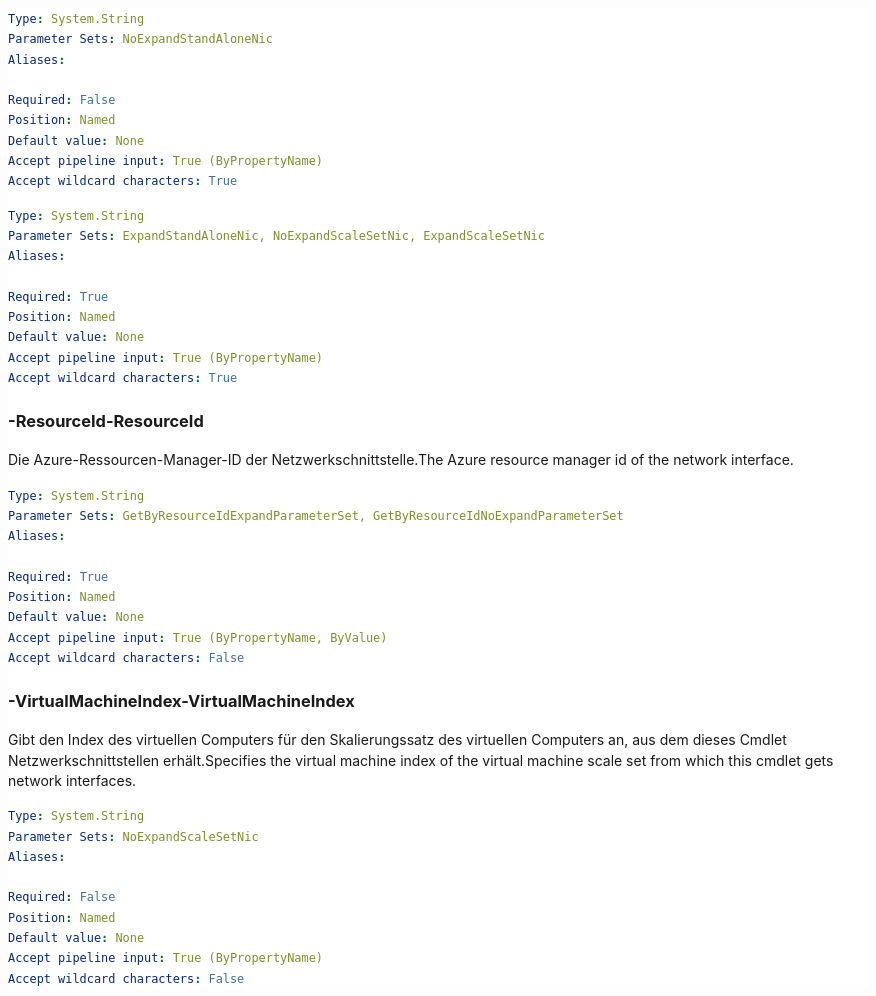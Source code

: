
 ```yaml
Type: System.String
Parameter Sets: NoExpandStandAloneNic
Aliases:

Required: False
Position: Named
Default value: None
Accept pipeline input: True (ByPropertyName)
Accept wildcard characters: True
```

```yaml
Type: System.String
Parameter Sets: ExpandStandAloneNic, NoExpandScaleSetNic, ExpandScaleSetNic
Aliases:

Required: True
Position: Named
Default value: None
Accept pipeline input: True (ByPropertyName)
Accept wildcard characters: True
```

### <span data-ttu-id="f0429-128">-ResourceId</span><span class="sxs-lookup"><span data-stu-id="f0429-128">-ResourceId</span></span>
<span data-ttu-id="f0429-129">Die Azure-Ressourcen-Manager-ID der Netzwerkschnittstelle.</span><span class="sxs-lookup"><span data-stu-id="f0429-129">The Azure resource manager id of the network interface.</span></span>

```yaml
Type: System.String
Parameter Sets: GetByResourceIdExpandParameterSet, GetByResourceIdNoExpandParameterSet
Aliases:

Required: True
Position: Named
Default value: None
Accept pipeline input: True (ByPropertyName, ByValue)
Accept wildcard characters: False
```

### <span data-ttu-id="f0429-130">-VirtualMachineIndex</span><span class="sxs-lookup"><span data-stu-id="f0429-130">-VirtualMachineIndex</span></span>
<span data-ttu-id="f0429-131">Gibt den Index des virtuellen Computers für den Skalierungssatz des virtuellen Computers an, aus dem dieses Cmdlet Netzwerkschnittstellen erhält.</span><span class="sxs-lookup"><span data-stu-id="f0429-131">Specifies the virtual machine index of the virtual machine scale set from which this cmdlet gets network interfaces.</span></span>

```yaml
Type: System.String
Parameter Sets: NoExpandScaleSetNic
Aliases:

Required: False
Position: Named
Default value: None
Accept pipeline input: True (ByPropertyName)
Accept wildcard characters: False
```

...

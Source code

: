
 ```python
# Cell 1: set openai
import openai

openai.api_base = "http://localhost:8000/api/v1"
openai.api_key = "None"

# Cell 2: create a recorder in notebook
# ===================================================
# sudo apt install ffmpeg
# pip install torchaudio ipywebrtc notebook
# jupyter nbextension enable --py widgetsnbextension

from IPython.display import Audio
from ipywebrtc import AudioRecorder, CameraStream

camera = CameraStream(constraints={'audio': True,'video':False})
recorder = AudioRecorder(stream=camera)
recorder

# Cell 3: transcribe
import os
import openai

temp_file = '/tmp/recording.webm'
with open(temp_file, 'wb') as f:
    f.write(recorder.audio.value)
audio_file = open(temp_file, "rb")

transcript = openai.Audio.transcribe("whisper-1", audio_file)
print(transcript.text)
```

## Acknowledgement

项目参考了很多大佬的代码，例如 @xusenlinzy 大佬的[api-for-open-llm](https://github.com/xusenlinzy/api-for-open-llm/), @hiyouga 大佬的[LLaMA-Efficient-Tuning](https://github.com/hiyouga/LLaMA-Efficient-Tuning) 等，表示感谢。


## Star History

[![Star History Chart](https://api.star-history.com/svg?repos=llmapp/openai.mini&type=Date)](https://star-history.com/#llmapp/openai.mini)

--

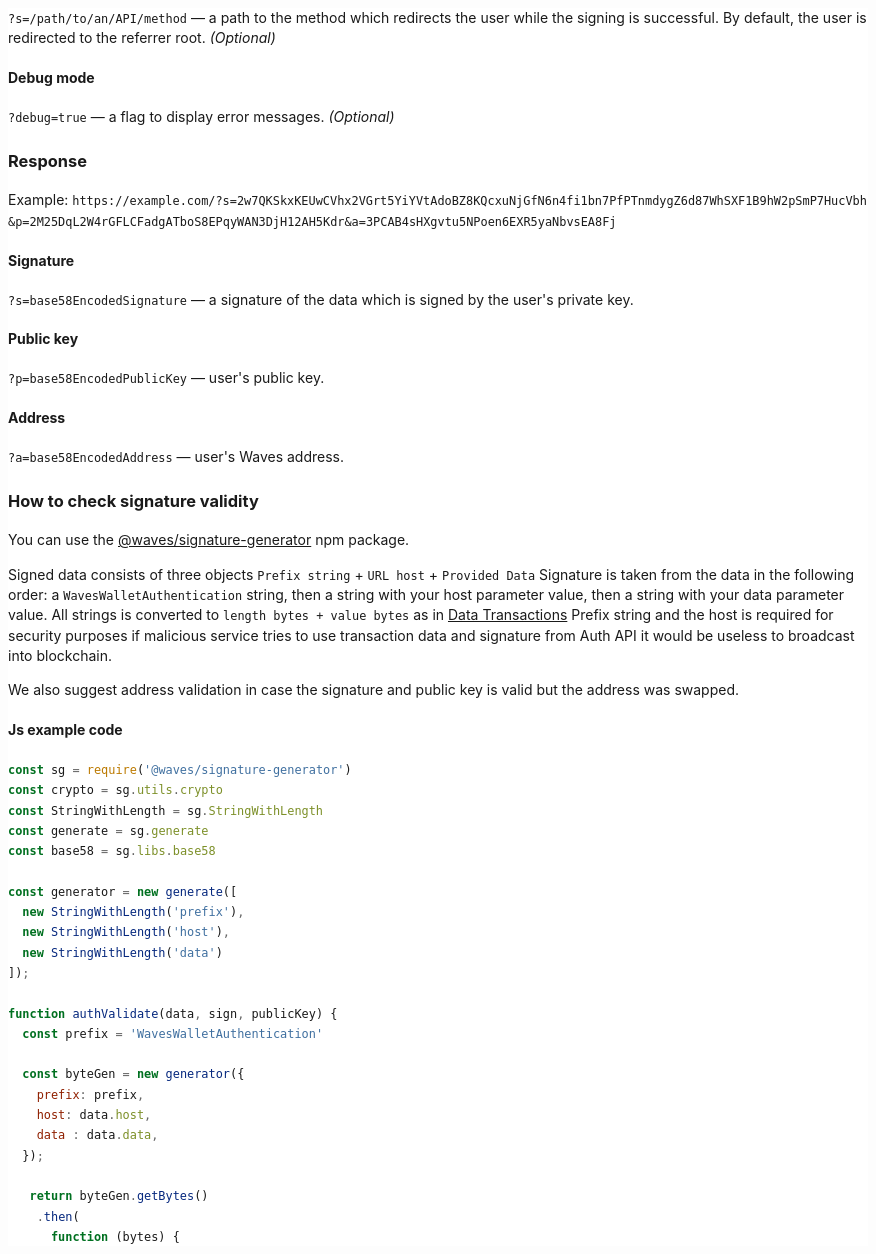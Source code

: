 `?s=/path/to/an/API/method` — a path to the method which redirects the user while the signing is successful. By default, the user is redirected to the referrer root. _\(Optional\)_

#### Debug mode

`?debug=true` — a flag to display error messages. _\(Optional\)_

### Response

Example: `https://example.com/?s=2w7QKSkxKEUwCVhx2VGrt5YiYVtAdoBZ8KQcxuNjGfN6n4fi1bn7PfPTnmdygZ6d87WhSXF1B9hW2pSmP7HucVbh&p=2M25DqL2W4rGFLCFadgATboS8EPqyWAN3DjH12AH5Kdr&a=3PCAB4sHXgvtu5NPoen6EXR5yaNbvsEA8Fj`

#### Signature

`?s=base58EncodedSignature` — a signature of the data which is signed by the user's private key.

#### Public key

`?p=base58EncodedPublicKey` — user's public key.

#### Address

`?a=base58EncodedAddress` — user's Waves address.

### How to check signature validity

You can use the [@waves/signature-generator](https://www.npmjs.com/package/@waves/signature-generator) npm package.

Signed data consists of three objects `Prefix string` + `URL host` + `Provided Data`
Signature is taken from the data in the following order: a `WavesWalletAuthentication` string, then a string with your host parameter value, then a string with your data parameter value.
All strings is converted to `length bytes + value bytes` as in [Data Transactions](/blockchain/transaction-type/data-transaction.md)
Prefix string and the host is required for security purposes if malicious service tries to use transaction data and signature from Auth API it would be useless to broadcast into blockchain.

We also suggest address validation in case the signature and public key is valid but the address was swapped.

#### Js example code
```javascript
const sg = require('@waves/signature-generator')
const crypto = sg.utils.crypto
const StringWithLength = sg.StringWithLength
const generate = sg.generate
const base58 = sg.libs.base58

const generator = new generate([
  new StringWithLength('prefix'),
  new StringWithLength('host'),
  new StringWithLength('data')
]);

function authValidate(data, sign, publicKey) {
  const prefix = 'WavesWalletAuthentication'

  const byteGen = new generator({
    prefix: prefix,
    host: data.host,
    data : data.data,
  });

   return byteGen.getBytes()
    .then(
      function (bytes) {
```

- Work item
Please give the number of lines in the data above that contain the word "import", with nothing else.

- Reply to the exercise
5